[Opening Excerpted data section]

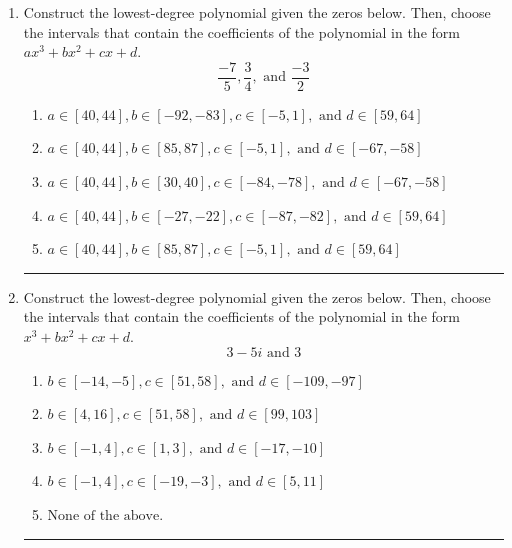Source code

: \documentclass[14pt]{extbook}
\newcommand{\litem}[1]{\item#1\hspace*{-1cm}\rule{\textwidth}{0.4pt}}
\begin{document}
\begin{enumerate}
{\begin{enumerate}[label=\Alph*.]
\end{enumerate} }
\litem{
Construct the lowest-degree polynomial given the zeros below. Then, choose the intervals that contain the coefficients of the polynomial in the form $ax^3+bx^2+cx+d$.\[ \frac{-7}{5}, \frac{3}{4}, \text{ and } \frac{-3}{2} \]\begin{enumerate}[label=\Alph*.]
\item \( a \in [40, 44], b \in [-92, -83], c \in [-5, 1], \text{ and } d \in [59, 64] \)
\item \( a \in [40, 44], b \in [85, 87], c \in [-5, 1], \text{ and } d \in [-67, -58] \)
\item \( a \in [40, 44], b \in [30, 40], c \in [-84, -78], \text{ and } d \in [-67, -58] \)
\item \( a \in [40, 44], b \in [-27, -22], c \in [-87, -82], \text{ and } d \in [59, 64] \)
\item \( a \in [40, 44], b \in [85, 87], c \in [-5, 1], \text{ and } d \in [59, 64] \)

\end{enumerate} }
\litem{
Construct the lowest-degree polynomial given the zeros below. Then, choose the intervals that contain the coefficients of the polynomial in the form $x^3+bx^2+cx+d$.\[ 3 - 5 i \text{ and } 3 \]\begin{enumerate}[label=\Alph*.]
\item \( b \in [-14, -5], c \in [51, 58], \text{ and } d \in [-109, -97] \)
\item \( b \in [4, 16], c \in [51, 58], \text{ and } d \in [99, 103] \)
\item \( b \in [-1, 4], c \in [1, 3], \text{ and } d \in [-17, -10] \)
\item \( b \in [-1, 4], c \in [-19, -3], \text{ and } d \in [5, 11] \)
\item \( \text{None of the above.} \)

\end{enumerate} }
\end{enumerate}
\end{document}

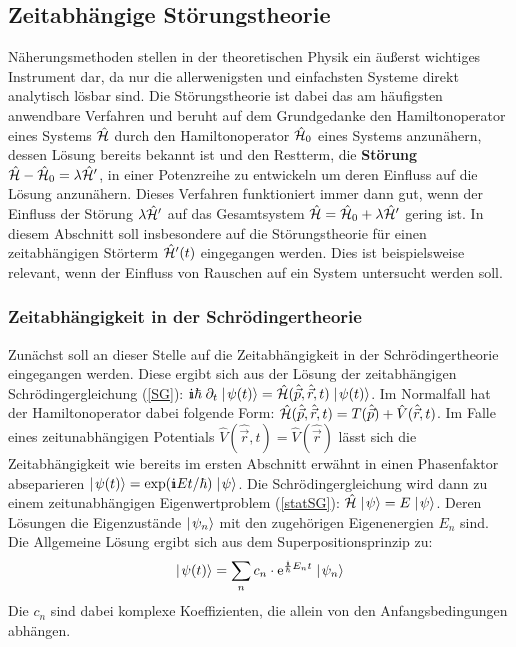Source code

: %
%
%

\subsection{Zeitabhängige Störungstheorie}
Näherungsmethoden stellen in der theoretischen Physik ein äußerst wichtiges Instrument dar, da nur die allerwenigsten und einfachsten Systeme direkt analytisch lösbar sind. Die Störungstheorie ist dabei das am häufigsten anwendbare Verfahren und beruht auf dem Grundgedanke den Hamiltonoperator eines Systems $\hat{\mathcal H}$ durch den Hamiltonoperator $\hat{\mathcal H}_0$ eines Systems anzunähern, dessen Lösung bereits bekannt ist und den Restterm, die {\bf Störung} $\hat{\mathcal H}-\hat{\mathcal H}_0=\lambda\hat{\mathcal H}'$, in einer Potenzreihe zu entwickeln um deren Einfluss auf die Lösung anzunähern. Dieses Verfahren funktioniert immer dann gut, wenn der Einfluss der Störung $\lambda\hat{\mathcal H}'$ auf das Gesamtsystem $\hat{\mathcal H}=\hat{\mathcal H}_0+\lambda\hat{\mathcal H}'$ gering ist. In diesem Abschnitt soll insbesondere auf die Störungstheorie für einen zeitabhängigen Störterm $\hat{\mathcal H}'(t)$ eingegangen werden. Dies ist beispielsweise relevant, wenn der Einfluss von Rauschen auf ein System untersucht werden soll. 

\subsubsection{Zeitabhängigkeit in der Schrödingertheorie}
Zunächst soll an dieser Stelle auf die Zeitabhängigkeit in der Schrödingertheorie eingegangen werden. Diese ergibt sich aus der Lösung der zeitabhängigen Schrödingergleichung (\ref{SG}): $\I\hbar\;\partial_t\ket{\psi(t)}=\hat{\ham}(\hat{\vec{p}},\hat{\vec{r}},t)\ket{\psi(t)}$. Im Normalfall hat der Hamiltonoperator dabei folgende Form: $\hat{\mathcal H}(\hat{\vec{p}},\hat{\vec{r}},t) = T(\hat{\vec{p}}) + \hat{V}(\hat{\vec{r}},t)$. Im Falle eines zeitunabhängigen Potentials $\hat{V}(\hat{\vec{r}},t)=\hat{V}(\hat{\vec{r}})$ lässt sich die Zeitabhängigkeit wie bereits im ersten Abschnitt erwähnt in einen Phasenfaktor abseparieren $\ket{\psi(t)}=\exp(\I E t/\hbar)\ket{\psi}$. Die Schrödingergleichung wird dann zu einem zeitunabhängigen Eigenwertproblem (\ref{statSG}): $\hat{\mathcal H}\mid\!\!\!\,\,{\psi}\rangle=E\mid\!\!\!\,\,{\psi}\rangle$. Deren Lösungen die Eigenzustände $\mid\!\!\!\,\,{\psi_n}\rangle$ mit den zugehörigen Eigenenergien $E_n$ sind. Die Allgemeine Lösung ergibt sich aus dem Superpositionsprinzip zu: 
\begin{eqnarray*}
	\ket{\psi(t)} = \sum_n c_n\cdot \e^{\frac{\I}{\hbar}E_n t}\ket{\psi_n}
\end{eqnarray*}
Die $c_n$ sind dabei komplexe Koeffizienten, die allein von den Anfangsbedingungen abhängen. 

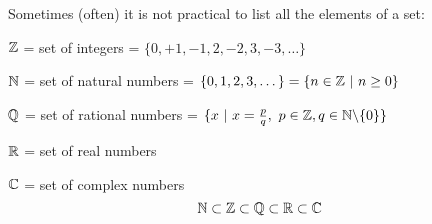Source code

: Sometimes (often) it is not practical to list all the elements of a set: 
\begin{examples}	\shortskip
\item $\mathbb{Z}$ = set of integers = $\{0, +1,-1,2,-2,3,-3,\dots\}$	
\item $\mathbb{N}$ = set of natural numbers = $\{0, 1, 2, 3,\dots\} = \{n \in \mathbb{Z} ~|~ n \geq 0\}$	
\item $\mathbb{Q}$ = set of rational numbers = $\{x ~|~ x = \frac{p}{q},~ p \in \mathbb{Z}, q \in \mathbb{N}\backslash\{0\} \}$	
\item $\mathbb{R}$ = set of real numbers 	
\item $\mathbb{C}$ = set of complex numbers
 \[\mathbb{N} \subset \mathbb{Z} \subset \mathbb{Q} \subset \mathbb{R} \subset \mathbb{C}\]

\end{examples}




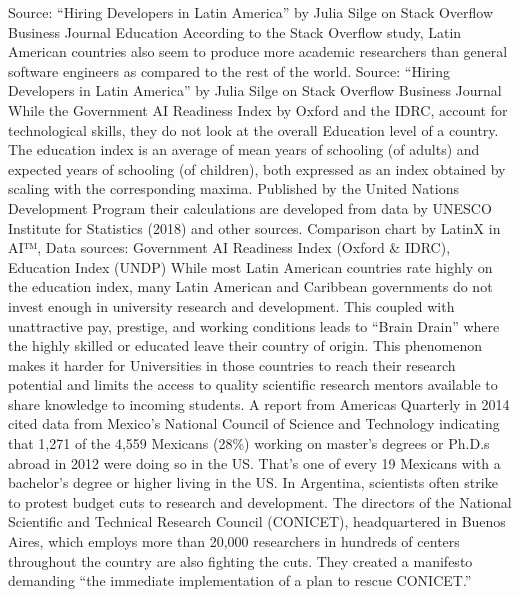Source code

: \documentclass[journal]{IEEEtran}
\begin{document}
Source: “Hiring Developers in Latin America” by Julia Silge on Stack Overflow Business Journal
Education
According to the Stack Overflow study, Latin American countries also seem to produce more academic researchers than general software engineers as compared to the rest of the world.
Source: “Hiring Developers in Latin America” by Julia Silge on Stack Overflow Business Journal
While the Government AI Readiness Index by Oxford and the IDRC, account for technological skills, they do not look at the overall Education level of a country. The education index is an average of mean years of schooling (of adults) and expected years of schooling (of children), both expressed as an index obtained by scaling with the corresponding maxima. Published by the United Nations Development Program their calculations are developed from data by UNESCO Institute for Statistics (2018) and other sources.
Comparison chart by LatinX in AI™, Data sources: Government AI Readiness Index (Oxford \& IDRC), Education Index (UNDP)
While most Latin American countries rate highly on the education index, many Latin American and Caribbean governments do not invest enough in university research and development. This coupled with unattractive pay, prestige, and working conditions leads to “Brain Drain” where the highly skilled or educated leave their country of origin. This phenomenon makes it harder for Universities in those countries to reach their research potential and limits the access to quality scientific research mentors available to share knowledge to incoming students.
A report from Americas Quarterly in 2014 cited data from Mexico’s National Council of Science and Technology indicating that 1,271 of the 4,559 Mexicans (28\%) working on master’s degrees or Ph.D.s abroad in 2012 were doing so in the US. That’s one of every 19 Mexicans with a bachelor’s degree or higher living in the US.
In Argentina, scientists often strike to protest budget cuts to research and development. The directors of the National Scientific and Technical Research Council (CONICET), headquartered in Buenos Aires, which employs more than 20,000 researchers in hundreds of centers throughout the country are also fighting the cuts. They created a manifesto demanding “the immediate implementation of a plan to rescue CONICET.”
\end{document}
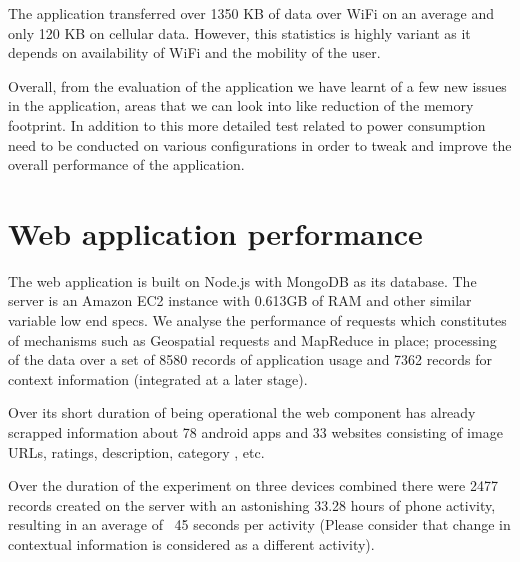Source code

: \documentclass[12pt]{report}
\begin{document}
The application transferred over 1350 KB of data over WiFi on an average and only 120 KB on cellular data. However, this statistics is highly variant as it depends on availability of WiFi and the mobility of the user.

Overall, from the evaluation of the application we have learnt of a few new issues in the application, areas that we can look into like reduction of the memory footprint. In addition to this more detailed test related to power consumption need to be conducted on various configurations in order to tweak and improve the overall performance of the application.

\section{Web application performance}

The web application is built on Node.js with MongoDB as its database. The server is an Amazon EC2 instance with 0.613GB of RAM and other similar variable low end specs. We analyse the performance of requests which constitutes of mechanisms such as Geospatial requests and MapReduce in place; processing of the data over a set of 8580 records of application usage and 7362 records for context information (integrated at a later stage).

Over its short duration of being operational the web component has already scrapped information about 78 android apps and 33 websites consisting of image URLs, ratings, description, category , etc.

Over the duration of the experiment on three devices combined there were 2477 records created on the server with an astonishing 33.28 hours of phone activity, resulting in an average of ~45 seconds per activity (Please consider that change in contextual information is considered as a different activity).
\end{document}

[Closing Excerpted data section]

● Exercise goal
From the records above, copy each line that contains the word "documentclass".

● Response to the exercise
: \documentclass[14pt]{extbook}
: \documentclass[journal]{IEEEtran}
: \documentclass[12pt]{report}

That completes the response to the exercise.